§ **ACTION ITEM**
Return the data in full, exactly as it was written.
╭─ INFORMATION
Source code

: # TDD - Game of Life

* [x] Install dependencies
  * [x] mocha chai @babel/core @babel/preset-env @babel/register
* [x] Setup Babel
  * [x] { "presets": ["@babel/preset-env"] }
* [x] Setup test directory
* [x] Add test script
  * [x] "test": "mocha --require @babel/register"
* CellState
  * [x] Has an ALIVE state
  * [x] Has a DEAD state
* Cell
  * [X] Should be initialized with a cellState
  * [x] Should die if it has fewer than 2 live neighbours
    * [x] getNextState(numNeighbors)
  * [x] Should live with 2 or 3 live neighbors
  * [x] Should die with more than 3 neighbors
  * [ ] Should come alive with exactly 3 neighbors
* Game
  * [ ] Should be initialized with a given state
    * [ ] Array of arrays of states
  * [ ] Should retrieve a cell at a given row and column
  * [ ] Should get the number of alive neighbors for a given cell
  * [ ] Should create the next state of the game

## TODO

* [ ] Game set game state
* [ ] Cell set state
╰─
§ **PROBLEM SOLUTION**
Source code

: # TDD - Game of Life

* [x] Install dependencies
  * [x] mocha chai @babel/core @babel/preset-env @babel/register
* [x] Setup Babel
  * [x] { "presets": ["@babel/preset-env"] }
* [x] Setup test directory
* [x] Add test script
  * [x] "test": "mocha --require @babel/register"
* CellState
  * [x] Has an ALIVE state
  * [x] Has a DEAD state
* Cell
  * [X] Should be initialized with a cellState
  * [x] Should die if it has fewer than 2 live neighbours
    * [x] getNextState(numNeighbors)
  * [x] Should live with 2 or 3 live neighbors
  * [x] Should die with more than 3 neighbors
  * [ ] Should come alive with exactly 3 neighbors
* Game
  * [ ] Should be initialized with a given state
    * [ ] Array of arrays of states
  * [ ] Should retrieve a cell at a given row and column
  * [ ] Should get the number of alive neighbors for a given cell
  * [ ] Should create the next state of the game

## TODO

* [ ] Game set game state
* [ ] Cell set state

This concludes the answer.